(Beginning of Available records)
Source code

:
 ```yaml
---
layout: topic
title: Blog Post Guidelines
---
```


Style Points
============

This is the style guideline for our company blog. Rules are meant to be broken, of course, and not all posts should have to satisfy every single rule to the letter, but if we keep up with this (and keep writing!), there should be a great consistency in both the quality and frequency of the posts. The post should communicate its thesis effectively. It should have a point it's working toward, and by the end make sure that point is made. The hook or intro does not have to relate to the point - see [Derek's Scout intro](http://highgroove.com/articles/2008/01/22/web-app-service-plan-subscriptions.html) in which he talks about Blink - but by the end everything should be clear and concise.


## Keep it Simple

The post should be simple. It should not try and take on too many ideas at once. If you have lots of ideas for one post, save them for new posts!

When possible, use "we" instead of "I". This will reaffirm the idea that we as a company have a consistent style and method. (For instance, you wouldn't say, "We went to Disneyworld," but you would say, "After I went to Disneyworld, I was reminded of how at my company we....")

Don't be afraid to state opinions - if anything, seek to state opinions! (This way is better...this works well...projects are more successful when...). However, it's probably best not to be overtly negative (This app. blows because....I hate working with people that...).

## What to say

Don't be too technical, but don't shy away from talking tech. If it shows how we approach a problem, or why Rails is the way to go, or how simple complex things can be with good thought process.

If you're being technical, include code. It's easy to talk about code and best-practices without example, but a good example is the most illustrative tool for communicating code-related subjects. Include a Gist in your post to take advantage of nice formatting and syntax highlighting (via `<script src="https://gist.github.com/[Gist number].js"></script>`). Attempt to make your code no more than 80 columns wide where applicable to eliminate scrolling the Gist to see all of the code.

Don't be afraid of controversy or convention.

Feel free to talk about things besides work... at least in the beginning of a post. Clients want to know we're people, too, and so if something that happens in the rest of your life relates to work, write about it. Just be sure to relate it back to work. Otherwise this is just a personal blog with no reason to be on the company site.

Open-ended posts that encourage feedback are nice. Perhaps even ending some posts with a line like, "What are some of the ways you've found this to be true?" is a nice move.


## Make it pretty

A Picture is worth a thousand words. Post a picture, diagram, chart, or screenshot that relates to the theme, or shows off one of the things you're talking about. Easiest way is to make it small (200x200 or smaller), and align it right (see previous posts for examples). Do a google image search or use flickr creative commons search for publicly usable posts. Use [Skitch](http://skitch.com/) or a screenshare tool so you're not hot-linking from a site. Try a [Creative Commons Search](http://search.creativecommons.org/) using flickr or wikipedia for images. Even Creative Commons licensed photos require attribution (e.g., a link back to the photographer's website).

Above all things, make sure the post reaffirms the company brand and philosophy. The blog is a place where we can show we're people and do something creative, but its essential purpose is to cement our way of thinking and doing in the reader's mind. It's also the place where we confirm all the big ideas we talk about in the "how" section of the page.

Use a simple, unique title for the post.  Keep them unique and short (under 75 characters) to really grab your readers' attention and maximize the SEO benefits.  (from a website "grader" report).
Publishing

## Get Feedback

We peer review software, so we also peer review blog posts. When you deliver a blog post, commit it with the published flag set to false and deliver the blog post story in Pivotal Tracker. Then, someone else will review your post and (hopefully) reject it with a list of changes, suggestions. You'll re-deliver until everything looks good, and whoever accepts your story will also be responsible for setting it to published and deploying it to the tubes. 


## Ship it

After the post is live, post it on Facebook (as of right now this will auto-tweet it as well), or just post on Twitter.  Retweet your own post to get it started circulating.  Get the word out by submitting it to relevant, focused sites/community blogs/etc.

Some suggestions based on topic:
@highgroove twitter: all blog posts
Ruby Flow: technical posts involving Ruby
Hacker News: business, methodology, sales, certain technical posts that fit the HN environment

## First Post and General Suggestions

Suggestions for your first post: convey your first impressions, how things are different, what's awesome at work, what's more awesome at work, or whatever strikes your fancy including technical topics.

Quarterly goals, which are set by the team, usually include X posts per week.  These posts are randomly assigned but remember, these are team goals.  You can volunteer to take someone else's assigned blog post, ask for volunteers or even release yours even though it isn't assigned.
(End of Available records)
The reply should hold only the lines from the beginning of the listing above through the line with "## What to say", each one written exactly as it appears.

Source code

:
 ```yaml
---
layout: topic
title: Blog Post Guidelines
---
```


Style Points
============

This is the style guideline for our company blog. Rules are meant to be broken, of course, and not all posts should have to satisfy every single rule to the letter, but if we keep up with this (and keep writing!), there should be a great consistency in both the quality and frequency of the posts. The post should communicate its thesis effectively. It should have a point it's working toward, and by the end make sure that point is made. The hook or intro does not have to relate to the point - see [Derek's Scout intro](http://highgroove.com/articles/2008/01/22/web-app-service-plan-subscriptions.html) in which he talks about Blink - but by the end everything should be clear and concise.


## Keep it Simple

The post should be simple. It should not try and take on too many ideas at once. If you have lots of ideas for one post, save them for new posts!

When possible, use "we" instead of "I". This will reaffirm the idea that we as a company have a consistent style and method. (For instance, you wouldn't say, "We went to Disneyworld," but you would say, "After I went to Disneyworld, I was reminded of how at my company we....")

Don't be afraid to state opinions - if anything, seek to state opinions! (This way is better...this works well...projects are more successful when...). However, it's probably best not to be overtly negative (This app. blows because....I hate working with people that...).

## What to say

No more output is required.